症状はどういう風に治っていくの?

鍼灸を受けるにあたって気になるのが、どういうふうに治っていくのかではないでしょうか。

悩みや症状にもよるので、実際にお体を触ってからでないとそれぞれの体調の変化は言えませんので、あくまで一例です。検査をしても数値としては何も問題がなく、自律神経が乱れていると病院で言われた方の例を挙げて説明をしていきますね。

鍼灸の効果を出すために最初は詰めて来院することをお勧めしていますが、おそらく最初の1回で劇的に悩みや症状がなくなるということはないでしょう。

鍼灸には副作用がないの特徴のひとつですが、逆を言うと少しずつ体に変化をもたらせます。

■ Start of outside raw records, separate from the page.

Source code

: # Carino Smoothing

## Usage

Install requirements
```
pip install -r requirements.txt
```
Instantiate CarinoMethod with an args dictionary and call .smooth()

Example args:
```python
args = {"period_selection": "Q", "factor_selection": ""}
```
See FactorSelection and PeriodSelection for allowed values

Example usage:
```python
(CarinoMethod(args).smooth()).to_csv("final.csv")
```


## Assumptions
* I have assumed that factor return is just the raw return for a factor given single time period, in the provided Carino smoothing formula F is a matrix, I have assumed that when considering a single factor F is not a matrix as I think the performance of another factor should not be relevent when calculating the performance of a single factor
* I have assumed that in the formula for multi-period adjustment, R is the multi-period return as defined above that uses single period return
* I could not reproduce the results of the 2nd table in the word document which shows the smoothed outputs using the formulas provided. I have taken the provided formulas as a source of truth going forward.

ですから、例えばすぐ疲れていたのが最近は疲れにくくなったとか、今までは週の半ばには疲労が溜まってしんどい思いをしていたのが最近は週末まで体力が持つなど、最初は自分でも気付くか気付かないかの変化から始まります。

やがて段々と夜に眠れるようになったり朝スッキリ起きられるようになったり。

そうしていくうちに、体全体の修復力が上がり体力がついていきます。

良い状態で治療を続けていくうちに更に悩んでいた症状の改善を実感していくという流れです。

この時に大切なことは、必要以上に焦らないことです。

焦る行為が自らストレスを作り、体の回復力を阻害する可能性が考えられるからです。

真面目な人に多いのですが、早く良くしたいから四六時中体のことばかりを考えてしまい、自分でも何をしたらいいか調べ過ぎてくたくたに疲れてしまうケースです。

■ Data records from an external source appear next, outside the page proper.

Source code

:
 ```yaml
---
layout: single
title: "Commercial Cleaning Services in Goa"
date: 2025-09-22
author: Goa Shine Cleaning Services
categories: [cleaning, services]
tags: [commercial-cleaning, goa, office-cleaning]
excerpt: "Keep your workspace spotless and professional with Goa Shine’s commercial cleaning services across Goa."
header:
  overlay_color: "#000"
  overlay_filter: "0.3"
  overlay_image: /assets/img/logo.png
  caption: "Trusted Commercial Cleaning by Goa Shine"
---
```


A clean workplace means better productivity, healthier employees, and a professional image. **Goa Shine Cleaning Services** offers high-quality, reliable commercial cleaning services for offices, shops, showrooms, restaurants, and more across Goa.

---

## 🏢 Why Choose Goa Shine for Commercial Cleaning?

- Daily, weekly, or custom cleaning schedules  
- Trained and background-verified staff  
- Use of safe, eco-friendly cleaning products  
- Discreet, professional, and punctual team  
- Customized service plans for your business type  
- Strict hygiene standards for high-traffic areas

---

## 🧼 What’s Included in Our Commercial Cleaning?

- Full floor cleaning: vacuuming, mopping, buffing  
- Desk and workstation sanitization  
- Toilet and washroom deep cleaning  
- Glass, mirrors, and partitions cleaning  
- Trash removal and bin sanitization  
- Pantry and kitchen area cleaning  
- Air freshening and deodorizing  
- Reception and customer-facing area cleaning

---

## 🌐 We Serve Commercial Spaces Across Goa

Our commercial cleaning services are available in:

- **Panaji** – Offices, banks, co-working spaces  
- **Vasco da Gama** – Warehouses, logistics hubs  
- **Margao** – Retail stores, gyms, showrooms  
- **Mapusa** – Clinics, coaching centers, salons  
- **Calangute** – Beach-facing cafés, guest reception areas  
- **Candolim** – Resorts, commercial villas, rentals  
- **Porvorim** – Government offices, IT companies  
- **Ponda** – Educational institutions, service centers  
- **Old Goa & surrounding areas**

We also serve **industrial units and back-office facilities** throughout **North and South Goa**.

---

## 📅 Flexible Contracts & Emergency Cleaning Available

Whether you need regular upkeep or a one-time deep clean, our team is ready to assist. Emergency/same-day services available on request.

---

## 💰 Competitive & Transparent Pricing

自分の体調を真剣に考えることはもちろん大切なことですが、自分だけで考えすぎて自分の首を絞めてしまいます。

私の方針としては何事もバランスが大切だと考えていますので、自分の体のことを全然考えていない患者さんには「もう少し自分の体のことを考えて」とアドバイスしますし、考えすぎて疲れてしまっている患者さんには「体のことは病院や私に任せてもう少しリラックスする時間を作りましょう」とアドバイスします。

この文章を読んでいる方はきっと自分の体を真剣に考えていろいろ調べている方がおおいのではないかと思います。

気にしないように、と言われても「気にしない」という行為は実はとても難しいですよね。

そういう方には、最初は来院中だけでも気にせずリラックス出来るような治療を心がけています。